I went to the bathroom and discovered my mucus plug had come away too. I woke up my boyfriend 
and mother and I had a hot bath and then we all went downstairs. I had a lovely time opening up my
birthday presents and within the hour I was having regular contractions between 7 and 3 minutes. I had 
never anticipated them to become so regular so quickly! I was in quite a lot of pain expecially in my 
back as baby was in posterior position (back to back). By the time i got to the hospital at 7.45 am i got
taken straight up to a midwife led unit. I had 2 codeine tablets to kill the pain however it wasn't working
so I went on the gas and air. Within seconds I was relived with the gas and air however it caused me to 
projectile vomit poached eggs all over my mums trousers!!! At 9.30 am my back pain become so intense
that i asked for a diamorphine injection in my thigh after i had my internal to discover I was only 3 cm dilated. 
At 10.20 am I had a second internal discovering I was 10 cm. I had a bit of a rest and at 10.40 am I made my way 
to the toilet as i felt her head between my legs, 3 pushes later standing over the bathroom sink, I delivered
Hallie at 10.48 am, i was so lucky the delivery came at such a ease and I have no tears and need no stitches.

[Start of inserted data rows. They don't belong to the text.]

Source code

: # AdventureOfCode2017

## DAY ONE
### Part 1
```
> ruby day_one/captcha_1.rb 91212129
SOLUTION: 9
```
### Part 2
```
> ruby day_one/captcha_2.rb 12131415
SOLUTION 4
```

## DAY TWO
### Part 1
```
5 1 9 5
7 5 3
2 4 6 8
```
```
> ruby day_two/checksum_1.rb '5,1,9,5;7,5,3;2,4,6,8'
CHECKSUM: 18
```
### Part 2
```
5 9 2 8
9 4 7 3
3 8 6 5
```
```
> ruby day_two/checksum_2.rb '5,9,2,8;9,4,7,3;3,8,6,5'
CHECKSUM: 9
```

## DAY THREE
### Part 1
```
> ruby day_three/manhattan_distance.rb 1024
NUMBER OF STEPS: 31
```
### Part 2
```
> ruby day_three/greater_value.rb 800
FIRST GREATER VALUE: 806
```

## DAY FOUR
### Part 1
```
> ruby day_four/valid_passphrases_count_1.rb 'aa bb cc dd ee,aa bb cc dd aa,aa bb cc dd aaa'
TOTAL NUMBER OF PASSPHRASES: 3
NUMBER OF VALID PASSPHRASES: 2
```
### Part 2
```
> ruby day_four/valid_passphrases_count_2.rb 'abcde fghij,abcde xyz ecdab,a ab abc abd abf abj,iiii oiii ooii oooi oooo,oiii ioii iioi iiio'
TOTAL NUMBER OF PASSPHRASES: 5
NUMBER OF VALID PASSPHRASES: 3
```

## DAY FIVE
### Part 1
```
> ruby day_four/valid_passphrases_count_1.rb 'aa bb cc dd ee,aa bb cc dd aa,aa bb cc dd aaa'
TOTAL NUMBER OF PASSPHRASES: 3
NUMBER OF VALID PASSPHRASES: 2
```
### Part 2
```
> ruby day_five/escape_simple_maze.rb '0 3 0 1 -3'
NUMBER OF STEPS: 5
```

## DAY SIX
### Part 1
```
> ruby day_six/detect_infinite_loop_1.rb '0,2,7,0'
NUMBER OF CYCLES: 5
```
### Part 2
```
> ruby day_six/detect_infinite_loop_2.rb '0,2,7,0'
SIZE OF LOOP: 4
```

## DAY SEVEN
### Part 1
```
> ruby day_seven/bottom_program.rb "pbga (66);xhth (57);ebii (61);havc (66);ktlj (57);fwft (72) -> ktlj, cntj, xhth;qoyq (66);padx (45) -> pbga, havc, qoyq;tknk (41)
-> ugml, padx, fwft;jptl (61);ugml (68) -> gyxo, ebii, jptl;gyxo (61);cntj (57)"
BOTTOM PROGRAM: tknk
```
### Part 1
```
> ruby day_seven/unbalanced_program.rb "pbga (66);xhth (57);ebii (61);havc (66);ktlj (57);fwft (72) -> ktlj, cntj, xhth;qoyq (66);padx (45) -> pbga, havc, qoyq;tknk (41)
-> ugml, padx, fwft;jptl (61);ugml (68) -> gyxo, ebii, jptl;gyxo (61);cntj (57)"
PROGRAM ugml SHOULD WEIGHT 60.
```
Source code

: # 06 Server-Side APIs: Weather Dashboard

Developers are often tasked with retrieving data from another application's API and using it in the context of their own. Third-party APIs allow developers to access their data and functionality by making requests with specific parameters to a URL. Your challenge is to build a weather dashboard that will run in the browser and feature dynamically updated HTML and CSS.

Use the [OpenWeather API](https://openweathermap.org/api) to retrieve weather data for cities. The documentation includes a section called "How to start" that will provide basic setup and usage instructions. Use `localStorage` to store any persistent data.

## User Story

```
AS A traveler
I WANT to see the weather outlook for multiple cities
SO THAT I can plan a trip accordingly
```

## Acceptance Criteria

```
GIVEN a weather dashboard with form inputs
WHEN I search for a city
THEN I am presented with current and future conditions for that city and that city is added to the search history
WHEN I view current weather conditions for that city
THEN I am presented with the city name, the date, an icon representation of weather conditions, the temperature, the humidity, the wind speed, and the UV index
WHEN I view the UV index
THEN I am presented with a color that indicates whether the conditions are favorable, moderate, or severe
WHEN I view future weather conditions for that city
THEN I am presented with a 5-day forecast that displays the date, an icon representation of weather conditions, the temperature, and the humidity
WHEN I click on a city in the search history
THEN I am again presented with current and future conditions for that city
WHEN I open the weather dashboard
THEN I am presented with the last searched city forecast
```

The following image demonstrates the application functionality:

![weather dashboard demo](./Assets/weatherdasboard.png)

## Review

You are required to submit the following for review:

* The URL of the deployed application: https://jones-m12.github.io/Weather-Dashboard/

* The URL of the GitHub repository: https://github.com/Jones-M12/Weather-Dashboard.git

https://i280.photobucket.com/albums/kk196/halliemadison/100_0759.jpg


----------



## Nikkinoonoo

Congratulations, Shes a little cracker :) How much did she weigh? xXx


----------



## Jem

Ahh she's lovely! Congratulations! I hope my birth is as good as that! xxx


----------



## maddiwatts19

Aww hun! Congratulations!
She is absolutly stunning, just like her mummy! 
Glad it all went so smoothly! 
lots of love and hugs to you both
xxxxxxxxxx


----------



## Jo

Congratulations
she is gorgeous :)


----------



## Emmea12uk

Awwwwwwwwwwwwwwwwwwwwwwwwwwwwwwwwwwwwwwwwwwwwwwwwwwwwwwwwwwwwwwwwwwwwwwwwwwwwwwwwwww CONGRATS!!!!! How much did she weigh??


----------



## elles28

Congrats...your little daughter is beautiful :cloud9:


----------



## bigbelly2

bless....

im so pleased for you and your family, she is gorgeous, heres to happy times galore ahead!!

hayley x


----------



## sarah29

Congratulations on your gorgeous little girl! x


----------



## Vickie

Congratulations! She's beautiful


----------



## Amy-Lea

she was 7lb13oz, thanks everyone.


----------



## Tilly

Awww, shes perfect.. bless her.

Glad to hear it went well. :)


----------



## Serene123

What a beautiful baby! Congratulations


----------



## clairebear

she is beautiful congratshun xxx
so pleased u had a quick birth xxxx


----------



## Jenelle

*Awwwwww!!! CONGRATS, she is sooo precious!! *


----------



## polo_princess

Congrats sweetie!!


----------



## supernurse

Congratulations to you, she is adorable. Glad everything went smoothly....and quickly. xx


----------



## fifi83

Congratulations she is gorgeous x


----------



## turbo_mom

Congrats shes adorable :D


----------



## Tezzy

wow shes lovely! well done!


----------



## xxleannexx

congratulations, sounds like a nice labour! xxx


----------



## Kooky

Shes beautiful, well done you :)


----------



## nikky0907

Congratulations,she is beautiful and it sounds like an easy labor!


----------



## lynz

congrats hun she is gorgeous:hug:


----------



## goldlion

Congrats Amy!


----------



## x-amy-x

Congratulations hun, she is beautiful


xx


----------



## bluebell

Congratulations hon - what a birthday present!! :cloud9: She looks beautiful.

xx


----------



## Louisa K

Aww Amy I love your birth story!! You done really good, she's soooooo cute!!

I can't believe you went from 3cm to 10cm so fast!! Wow I bet you were well chuffed!!! Thats excellent!!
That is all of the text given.